Family Members, Bill Cosby, and Belief Perseverance

TW: Bill Cosby, Rape/Sexual Assault

As of late, Bill Cosby’s rape allegations have had a large presence in the media. When the first allegations came in, family members of mine refused to believe that they were true and cried out that they were just people that were trying to discredit the reputation of a successful black man. When more allegations started to pour in and support Bill Cosby’s sexual misconduct charges, family members stuck to their original idea and tried to paint it as a racial conspiracy. It was infuriating to hear all of this and I now have a stronger idea of the phenomenon after we learned about belief perseverance.

My family members were used to growing up with Bill Cosby as a strong inspirational figure, especially for the black community. He championed education and his show, The Cosby Show, was a mainstream television show that finally featured black main characters. They were finally able to envision themselves on television and loved it. Due to this, they have kept the idea that Bill Cosby is a wonderful role model for many. When news of his improprieties broke out, they wanted to maintain the belief that they had. They didn’t want to admit that one of the most renown black role models had a flaw, especially one as grave as sexual assault and rape. Thus, they ran with the idea that it was a conspiracy and that he had not been formally found guilty of the charges. This runs very true to the idea of belief perseverance; even if they were discredited by the myriad of people who spoke out against Cosby, they wanted to hold on to their beliefs about his good nature since the evidence was “mixed.” Although I still disagree with their belief perseverance, it has been interesting to see this more from a social psychology lens rather than just thinking of it as ignorance.

2 thoughts on “Family Members, Bill Cosby, and Belief Perseverance

  1. Very interesting post Uche! You did a nice job reflecting on a personally relevant topic and weaving in social psych concepts as well. I’m curious–why do you think your family members experienced this belief perseverance while you did not?

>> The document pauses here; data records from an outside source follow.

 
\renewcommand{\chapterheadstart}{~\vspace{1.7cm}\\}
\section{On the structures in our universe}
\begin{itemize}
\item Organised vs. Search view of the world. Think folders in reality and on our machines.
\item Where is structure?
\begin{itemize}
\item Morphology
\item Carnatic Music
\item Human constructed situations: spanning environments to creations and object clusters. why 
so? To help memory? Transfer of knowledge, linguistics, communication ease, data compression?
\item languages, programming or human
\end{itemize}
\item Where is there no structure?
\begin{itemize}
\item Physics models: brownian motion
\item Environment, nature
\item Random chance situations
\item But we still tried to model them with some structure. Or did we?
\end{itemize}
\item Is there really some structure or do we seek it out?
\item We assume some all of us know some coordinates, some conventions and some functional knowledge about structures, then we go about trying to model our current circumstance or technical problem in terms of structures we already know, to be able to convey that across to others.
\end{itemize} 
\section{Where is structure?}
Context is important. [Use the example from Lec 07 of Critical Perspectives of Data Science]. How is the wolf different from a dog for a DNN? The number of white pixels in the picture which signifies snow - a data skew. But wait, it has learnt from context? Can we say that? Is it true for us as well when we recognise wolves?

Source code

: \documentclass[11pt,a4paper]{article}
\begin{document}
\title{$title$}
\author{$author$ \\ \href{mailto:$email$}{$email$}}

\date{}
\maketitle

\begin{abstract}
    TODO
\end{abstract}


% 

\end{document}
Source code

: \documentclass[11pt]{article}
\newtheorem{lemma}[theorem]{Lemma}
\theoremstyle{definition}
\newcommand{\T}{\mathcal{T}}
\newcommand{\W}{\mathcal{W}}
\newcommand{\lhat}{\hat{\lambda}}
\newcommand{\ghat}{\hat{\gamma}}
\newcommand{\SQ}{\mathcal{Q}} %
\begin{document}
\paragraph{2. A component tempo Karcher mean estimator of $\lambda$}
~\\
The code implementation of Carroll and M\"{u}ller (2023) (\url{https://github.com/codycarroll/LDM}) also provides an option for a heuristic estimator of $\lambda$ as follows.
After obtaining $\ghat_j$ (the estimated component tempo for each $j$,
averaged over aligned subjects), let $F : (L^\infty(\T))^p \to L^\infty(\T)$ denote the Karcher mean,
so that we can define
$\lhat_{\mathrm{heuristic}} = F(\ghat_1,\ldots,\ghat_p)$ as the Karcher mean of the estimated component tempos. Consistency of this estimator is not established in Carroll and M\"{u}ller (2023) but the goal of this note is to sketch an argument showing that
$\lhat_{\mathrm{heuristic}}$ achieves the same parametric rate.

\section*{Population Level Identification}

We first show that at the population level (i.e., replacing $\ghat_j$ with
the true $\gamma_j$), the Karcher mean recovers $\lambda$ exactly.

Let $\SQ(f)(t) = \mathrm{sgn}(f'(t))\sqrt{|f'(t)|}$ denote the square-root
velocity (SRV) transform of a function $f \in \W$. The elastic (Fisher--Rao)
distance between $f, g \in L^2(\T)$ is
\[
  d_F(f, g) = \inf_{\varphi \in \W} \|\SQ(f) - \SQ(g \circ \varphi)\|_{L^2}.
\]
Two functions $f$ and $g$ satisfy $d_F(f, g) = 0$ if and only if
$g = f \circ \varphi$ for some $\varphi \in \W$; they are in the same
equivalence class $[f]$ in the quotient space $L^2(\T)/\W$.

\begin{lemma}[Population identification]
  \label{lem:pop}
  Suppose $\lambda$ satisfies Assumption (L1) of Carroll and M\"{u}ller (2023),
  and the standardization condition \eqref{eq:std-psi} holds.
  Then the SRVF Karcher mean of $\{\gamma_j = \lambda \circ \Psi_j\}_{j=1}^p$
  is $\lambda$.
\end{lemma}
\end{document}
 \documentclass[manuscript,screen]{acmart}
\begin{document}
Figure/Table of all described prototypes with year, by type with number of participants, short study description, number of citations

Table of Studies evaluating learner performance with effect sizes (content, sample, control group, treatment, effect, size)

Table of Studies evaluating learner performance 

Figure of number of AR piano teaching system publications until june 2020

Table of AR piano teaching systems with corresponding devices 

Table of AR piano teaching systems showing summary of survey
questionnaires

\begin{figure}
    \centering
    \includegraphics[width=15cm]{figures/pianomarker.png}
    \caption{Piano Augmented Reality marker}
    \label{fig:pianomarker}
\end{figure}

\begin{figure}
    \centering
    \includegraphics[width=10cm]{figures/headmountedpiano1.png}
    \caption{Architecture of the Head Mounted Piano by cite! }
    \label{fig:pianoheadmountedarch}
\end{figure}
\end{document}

  2. I feel like they were more likely to feel this belief perseverance because they had more exposure to Bill Cosby as a positive icon. They grew up during the original run of The Cosby Show and felt the full impact of the show and thus had strong positive associations with Bill Cosby. Although I originally had positive associations with him as well because I watched the show, my position on Cosby was not as cemented as theirs was. Thus I was able to adapt my views on him faster than they were.